From the line containing "- [ ] Data encryption at rest and in transit" through the last line of the entries below, repeat each line word for word and leave out the rest.

(Saved entries)
# # # # #

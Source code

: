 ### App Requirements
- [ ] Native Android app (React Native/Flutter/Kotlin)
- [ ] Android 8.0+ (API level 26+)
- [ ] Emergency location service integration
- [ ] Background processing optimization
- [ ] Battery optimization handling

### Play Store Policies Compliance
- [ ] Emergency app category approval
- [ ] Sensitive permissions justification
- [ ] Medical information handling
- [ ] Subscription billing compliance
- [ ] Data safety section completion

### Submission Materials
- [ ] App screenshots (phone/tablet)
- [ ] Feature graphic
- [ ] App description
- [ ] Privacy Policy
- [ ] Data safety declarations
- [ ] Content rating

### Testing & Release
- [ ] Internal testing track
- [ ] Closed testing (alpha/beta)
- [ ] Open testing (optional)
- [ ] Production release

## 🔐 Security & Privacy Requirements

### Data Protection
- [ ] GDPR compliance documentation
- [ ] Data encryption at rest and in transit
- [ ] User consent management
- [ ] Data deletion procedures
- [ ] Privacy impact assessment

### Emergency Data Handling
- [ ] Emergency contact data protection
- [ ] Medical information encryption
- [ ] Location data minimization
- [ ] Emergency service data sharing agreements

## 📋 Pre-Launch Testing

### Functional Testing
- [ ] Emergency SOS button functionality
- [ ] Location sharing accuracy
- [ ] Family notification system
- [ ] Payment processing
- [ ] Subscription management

# # # # #

Answer space |
- [ ] Data encryption at rest and in transit
- [ ] User consent management
- [ ] Data deletion procedures
- [ ] Privacy impact assessment

### Emergency Data Handling
- [ ] Emergency contact data protection
- [ ] Medical information encryption
- [ ] Location data minimization
- [ ] Emergency service data sharing agreements

## 📋 Pre-Launch Testing

### Functional Testing
- [ ] Emergency SOS button functionality
- [ ] Location sharing accuracy
- [ ] Family notification system
- [ ] Payment processing
- [ ] Subscription management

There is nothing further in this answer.